GPU Utilization is the headline metric. Below ~80% means the GPU is waiting on something.

  • DataLoader dominant → I/O bound, fix the pipeline
  • Forward ≈ Backward, low GPU util → memory-bandwidth bound or launch overhead
  • “Other” large → Python GIL or framework overhead

Operator Tab

Per-op breakdown. Sort by Self Time (the op itself, not its children) to find the actual bottleneck rather than the wrapper.

Key things to look for:

OpHigh what?Meaning
aten::copy_CPU self timeUnpinned memory → use pin_memory=True
ncclAllReduceCUDA self timeBandwidth-limited communication
many aten::add_low CUDA, many callsFragmented ops → torch.compile()

Switch “Group by” to Source Location to see which lines of your code are most expensive.


Kernel Tab

CUDA kernels on the hardware, not PyTorch function names.

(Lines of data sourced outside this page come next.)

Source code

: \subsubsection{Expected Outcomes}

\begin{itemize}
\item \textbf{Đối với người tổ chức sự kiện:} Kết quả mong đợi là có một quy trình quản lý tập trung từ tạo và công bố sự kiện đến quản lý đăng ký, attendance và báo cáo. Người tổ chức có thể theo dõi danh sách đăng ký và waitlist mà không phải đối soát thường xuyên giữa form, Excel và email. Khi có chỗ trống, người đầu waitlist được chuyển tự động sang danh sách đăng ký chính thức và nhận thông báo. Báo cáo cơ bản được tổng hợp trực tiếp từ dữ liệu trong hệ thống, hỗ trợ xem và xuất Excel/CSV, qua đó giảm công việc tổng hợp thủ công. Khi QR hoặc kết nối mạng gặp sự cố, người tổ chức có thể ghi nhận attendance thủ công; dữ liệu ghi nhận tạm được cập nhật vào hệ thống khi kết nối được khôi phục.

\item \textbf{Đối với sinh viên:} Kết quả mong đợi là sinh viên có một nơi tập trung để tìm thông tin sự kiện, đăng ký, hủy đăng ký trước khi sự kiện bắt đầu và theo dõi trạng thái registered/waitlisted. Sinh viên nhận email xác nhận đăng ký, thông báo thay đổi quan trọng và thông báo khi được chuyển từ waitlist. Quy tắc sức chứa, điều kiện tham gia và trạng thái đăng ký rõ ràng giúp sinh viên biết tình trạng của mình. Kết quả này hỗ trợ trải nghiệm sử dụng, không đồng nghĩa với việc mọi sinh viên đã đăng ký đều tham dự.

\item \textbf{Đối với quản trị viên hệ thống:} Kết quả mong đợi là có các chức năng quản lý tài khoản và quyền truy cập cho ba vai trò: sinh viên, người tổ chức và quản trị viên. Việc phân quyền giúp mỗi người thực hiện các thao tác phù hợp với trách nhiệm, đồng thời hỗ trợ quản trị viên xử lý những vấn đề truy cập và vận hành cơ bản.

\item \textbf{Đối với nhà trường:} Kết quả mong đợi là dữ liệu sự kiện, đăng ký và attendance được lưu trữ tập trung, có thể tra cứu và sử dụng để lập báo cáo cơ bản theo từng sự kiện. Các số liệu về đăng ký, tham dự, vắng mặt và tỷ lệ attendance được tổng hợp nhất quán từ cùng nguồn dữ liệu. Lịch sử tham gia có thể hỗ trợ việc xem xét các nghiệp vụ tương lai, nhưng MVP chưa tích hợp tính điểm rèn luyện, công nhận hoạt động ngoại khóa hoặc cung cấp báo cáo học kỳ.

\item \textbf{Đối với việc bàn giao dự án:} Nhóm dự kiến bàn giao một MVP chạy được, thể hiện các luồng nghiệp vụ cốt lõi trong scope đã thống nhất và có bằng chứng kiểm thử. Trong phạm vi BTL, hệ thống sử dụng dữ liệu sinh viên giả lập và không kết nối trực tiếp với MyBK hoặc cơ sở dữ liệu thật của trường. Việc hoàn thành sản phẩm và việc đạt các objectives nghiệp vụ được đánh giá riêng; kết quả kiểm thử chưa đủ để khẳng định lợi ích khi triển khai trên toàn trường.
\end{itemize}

Sort by Total Duration.

ColumnWhat to look for
OccupancyLow (<50%) → register pressure or small block size
Tensor Core %0% on matmul → you’re in FP32, not using hardware properly
Mean Blocks/SMLow → kernel not saturating the GPU

A matmul kernel with Tensor Core % = 0 means you’re leaving most of the GPU’s compute on the table. Fix: enable AMP with torch.autocast("cuda", dtype=torch.bfloat16).


Memory Tab

Timeline of allocations and frees.

  • Peak Reserved — total memory PyTorch has claimed from CUDA
  • Peak Allocated — memory actually in use at peak

A large Reserved - Allocated gap is fragmentation. The allocator is holding blocks it isn’t using. Fix:

torch.cuda.empty_cache()  # after validation, between phases

Allocation spikes during backward are normal (gradient buffers). Spikes outside backward suggest unexpected tensor retention — check for closures or missing .detach().


Distributed Tab

The primary view for multi-rank debugging. It aggregates all rank traces and highlights imbalance.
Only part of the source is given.